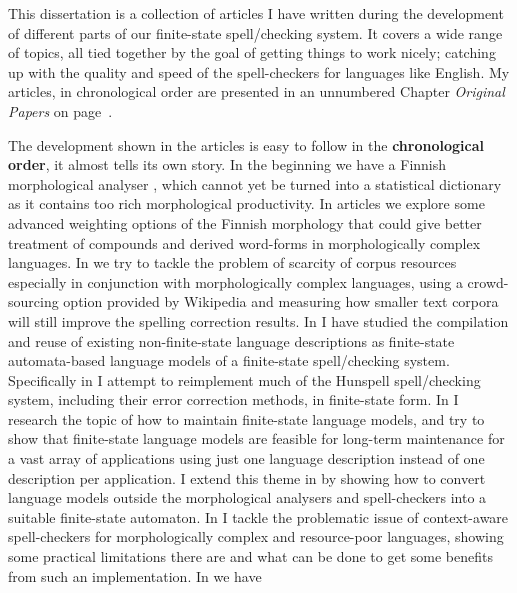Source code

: \documentclass[officiallayout]{unihelcompling}
\begin{document}
This dissertation is a collection of articles I have written during the
development of different parts of our finite-state spell\-/checking system. It
covers a wide range of topics, all tied together by the goal of getting things
to work nicely; catching up with the quality and speed of the spell-checkers
for languages like English. My articles, in chronological order are presented
in an unnumbered Chapter \emph{Original Papers} on page~\pageref{chap:papers}.

The development shown in the articles is easy to follow in the
\textbf{chronological order}, it almost tells its own story. In the beginning
we have a Finnish morphological analyser \citep{pirinen2008suomen}, which
cannot yet be turned into a statistical dictionary as it contains too rich
morphological productivity. In articles
 we explore some advanced
weighting options of the Finnish morphology that could give better treatment of
compounds and derived word-forms in morphologically complex languages. In
 we try to tackle the problem of scarcity of
corpus resources especially in conjunction with morphologically complex
languages, using a crowd-sourcing option provided by Wikipedia and measuring
how smaller text corpora will still improve the spelling correction results. In
 I have studied the
compilation and reuse of existing non-finite-state language descriptions as
finite-state automata-based language models of a finite-state spell\-/checking
system.  Specifically in  I attempt to
reimplement much of the Hunspell spell\-/checking system, including their error
correction methods, in finite-state form. In
 I research the topic of how to maintain
finite-state language models, and try to show that finite-state language models
are feasible for long-term maintenance for a vast array of applications using
just one language description instead of one description per application.  I
extend this theme in  by showing how to
convert language models outside the morphological analysers and spell-checkers
into a suitable finite-state automaton. In  I
tackle the problematic issue of context-aware spell-checkers for
morphologically complex and resource-poor languages, showing some practical
limitations there are and what can be done to get some benefits from such an
implementation. In  we have
\end{document}
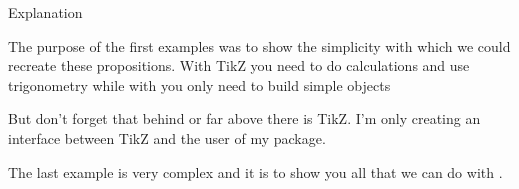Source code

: %

Explanation

The purpose of the first  examples was to show the simplicity with which we could recreate these propositions. With TikZ you need to do calculations and use trigonometry while with  you only need to build simple objects

But don't forget that behind or far above  there is TikZ. I'm only creating an interface between TikZ and the user of my package.

The last example is very complex and it is to show you all that we can do with .


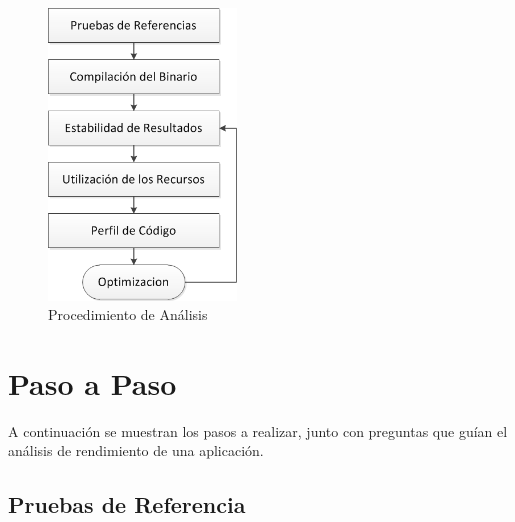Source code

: \documentclass[a4paper]{report}
\begin{document}
\begin{figure}[H]
\label{fig:procedure}
\centering
\includegraphics[width=5cm]{procedure.png}
\caption{Procedimiento de Análisis}
\end{figure}

\section{Paso a Paso}

A continuación se muestran los pasos a realizar, junto con preguntas que guían el análisis de rendimiento de una aplicación.

\subsection{Pruebas de Referencia}
\end{document}

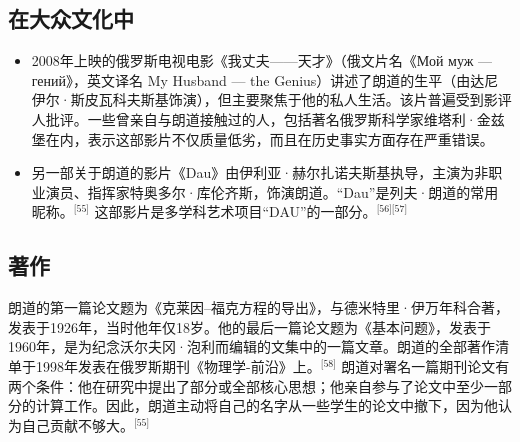 \subsection{在大众文化中}
\begin{itemize}
\item 2008年上映的俄罗斯电视电影《我丈夫——天才》（俄文片名《Мой муж — гений》，英文译名 My Husband — the Genius）讲述了朗道的生平（由达尼伊尔·斯皮瓦科夫斯基饰演），但主要聚焦于他的私人生活。该片普遍受到影评人批评。一些曾亲自与朗道接触过的人，包括著名俄罗斯科学家维塔利·金兹堡在内，表示这部影片不仅质量低劣，而且在历史事实方面存在严重错误。
\item 另一部关于朗道的影片《Dau》由伊利亚·赫尔扎诺夫斯基执导，主演为非职业演员、指挥家特奥多尔·库伦齐斯，饰演朗道。“Dau”是列夫·朗道的常用昵称。\(^\text{[55]}\)
这部影片是多学科艺术项目“DAU”的一部分。\(^\text{[56][57]}\)
\end{itemize}
\subsection{著作}
朗道的第一篇论文题为《克莱因–福克方程的导出》，与德米特里·伊万年科合著，发表于1926年，当时他年仅18岁。他的最后一篇论文题为《基本问题》，发表于1960年，是为纪念沃尔夫冈·泡利而编辑的文集中的一篇文章。朗道的全部著作清单于1998年发表在俄罗斯期刊《物理学-前沿》上。\(^\text{[58]}\)
朗道对署名一篇期刊论文有两个条件：他在研究中提出了部分或全部核心思想；他亲自参与了论文中至少一部分的计算工作。因此，朗道主动将自己的名字从一些学生的论文中撤下，因为他认为自己贡献不够大。\(^\text{[55]}\)
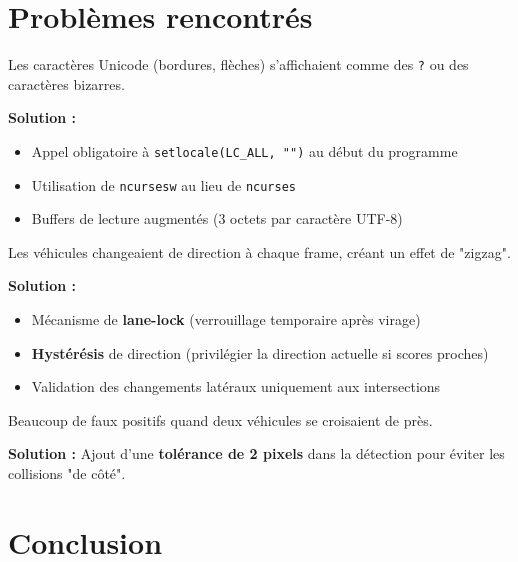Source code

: \documentclass[11pt,a4paper]{article}
\newcommand{\keyword}[1]{\textcolor{primary}{\textbf{#1}}}
\newcommand{\code}[1]{\texttt{\textcolor{accent}{#1}}}
\begin{document}
\section{Problèmes rencontrés}

\begin{warningbox}
Les caractères Unicode (bordures, flèches) s'affichaient comme des \texttt{?} ou des caractères bizarres.

\textbf{Solution :}
\begin{itemize}[noitemsep]
    \item Appel obligatoire à \code{setlocale(LC\_ALL, "")} au début du programme
    \item Utilisation de \code{ncursesw} au lieu de \code{ncurses}
    \item Buffers de lecture augmentés (3 octets par caractère UTF-8)
\end{itemize}
\end{warningbox}

\begin{warningbox}
Les véhicules changeaient de direction à chaque frame, créant un effet de "zigzag".

\textbf{Solution :}
\begin{itemize}[noitemsep]
    \item Mécanisme de \keyword{lane-lock} (verrouillage temporaire après virage)
    \item \keyword{Hystérésis} de direction (privilégier la direction actuelle si scores proches)
    \item Validation des changements latéraux uniquement aux intersections
\end{itemize}
\end{warningbox}

\begin{warningbox}
Beaucoup de faux positifs quand deux véhicules se croisaient de près.

\textbf{Solution :} Ajout d'une \keyword{tolérance de 2 pixels} dans la détection pour éviter les collisions "de côté".
\end{warningbox}

\section{Conclusion}
\end{document}
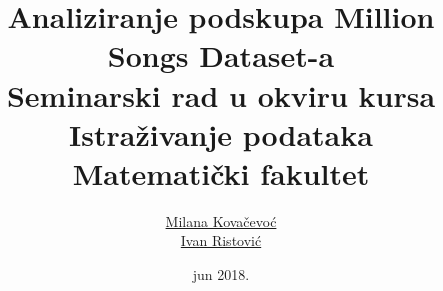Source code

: \documentclass[a4paper]{article}
\begin{document}
\title{Analiziranje podskupa Million Songs Dataset-a\\ \small{Seminarski rad u okviru kursa\\Istra\v{z}ivanje podataka\\ Matematički fakultet}}

\author{\href{mailto:mi14031@matf.bg.ac.rs}{Milana Kova\v{c}evo\'c}\\\href{mailto:mi14042@matf.bg.ac.rs}{Ivan Ristovi\'c}}
\date{jun 2018.}

\maketitle



\tableofcontents

\newpage










\newpage

\begin{appendices}

\end{appendices}
\end{document}
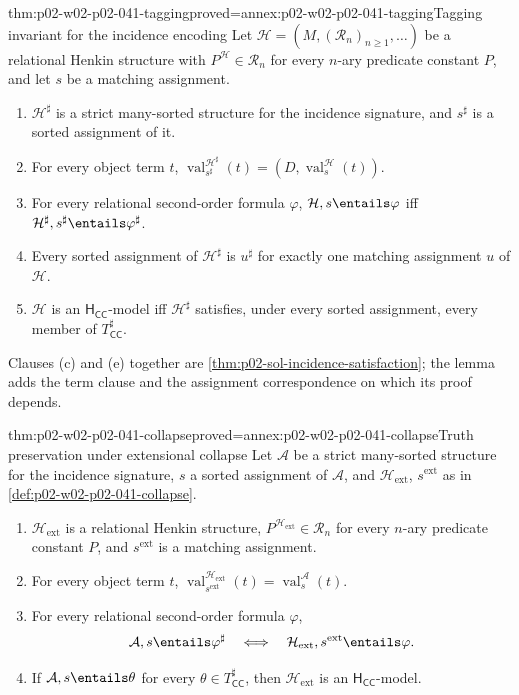 \begin{hblemma}{thm:p02-w02-p02-041-tagging}{proved=annex:p02-w02-p02-041-tagging}{Tagging invariant for the incidence encoding}
Let \(\mathcal H=(M,(\mathcal R_n)_{n\geq1},\ldots)\) be a relational Henkin
structure with \(P^{\mathcal H}\in\mathcal R_n\) for every \(n\)-ary predicate
constant \(P\), and let \(s\) be a matching assignment.
\begin{enumerate}
\item[(a)] \(\mathcal H^\sharp\) is a strict many-sorted structure for the
incidence signature, and \(s^\sharp\) is a sorted assignment of it.
\item[(b)] For every object term \(t\),
\(\operatorname{val}^{\mathcal H^\sharp}_{s^\sharp}(t)=(D,\operatorname{val}^{\mathcal H}_s(t))\).
\item[(c)] For every relational second-order formula \(\varphi\),
\(\mathcal H,s\entails\varphi\) iff
\(\mathcal H^\sharp,s^\sharp\entails\varphi^\sharp\).
\item[(d)] Every sorted assignment of \(\mathcal H^\sharp\) is \(u^\sharp\) for
exactly one matching assignment \(u\) of \(\mathcal H\).
\item[(e)] \(\mathcal H\) is an \(\mathsf H_{\mathsf{CC}}\)-model iff
\(\mathcal H^\sharp\) satisfies, under every sorted assignment, every member of
\(T_{\mathsf{CC}}^\sharp\).
\end{enumerate}
\end{hblemma}

Clauses (c) and (e) together are \cref{thm:p02-sol-incidence-satisfaction};
the lemma adds the term clause and the assignment correspondence on which its
proof depends.

\begin{hbtheorem}{thm:p02-w02-p02-041-collapse}{proved=annex:p02-w02-p02-041-collapse}{Truth preservation under extensional collapse}
Let \(\mathcal A\) be a strict many-sorted structure for the incidence
signature, \(s\) a sorted assignment of \(\mathcal A\), and
\(\mathcal H_{\mathrm{ext}}\), \(s^{\mathrm{ext}}\) as in
\cref{def:p02-w02-p02-041-collapse}.
\begin{enumerate}
\item[(a)] \(\mathcal H_{\mathrm{ext}}\) is a relational Henkin structure,
\(P^{\mathcal H_{\mathrm{ext}}}\in\mathcal R_n\) for every \(n\)-ary predicate
constant \(P\), and \(s^{\mathrm{ext}}\) is a matching assignment.
\item[(b)] For every object term \(t\),
\(\operatorname{val}^{\mathcal H_{\mathrm{ext}}}_{s^{\mathrm{ext}}}(t)
=\operatorname{val}^{\mathcal A}_s(t)\).
\item[(c)] For every relational second-order formula \(\varphi\),
\[
 \mathcal A,s\entails\varphi^\sharp
 \quad\Longleftrightarrow\quad
 \mathcal H_{\mathrm{ext}},s^{\mathrm{ext}}\entails\varphi.
\]
\item[(d)] If \(\mathcal A,s\entails\theta\) for every
\(\theta\in T_{\mathsf{CC}}^\sharp\), then \(\mathcal H_{\mathrm{ext}}\) is an
\(\mathsf H_{\mathsf{CC}}\)-model.
\end{enumerate}
\end{hbtheorem}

======

WHAT IS REQUIRED
Look above for lines with the word "textbf" and copy them all.

RESPONSE
\textbf{chronological order}, it almost tells its own story. In the beginning
\newcommand{\keyword}[1]{\textcolor{primary}{\textbf{#1}}}
\textbf{Solution :}
\textbf{Solution :}
\textbf{Solution :} Ajout d'une \keyword{tolérance de 2 pixels} dans la détection pour éviter les collisions "de côté".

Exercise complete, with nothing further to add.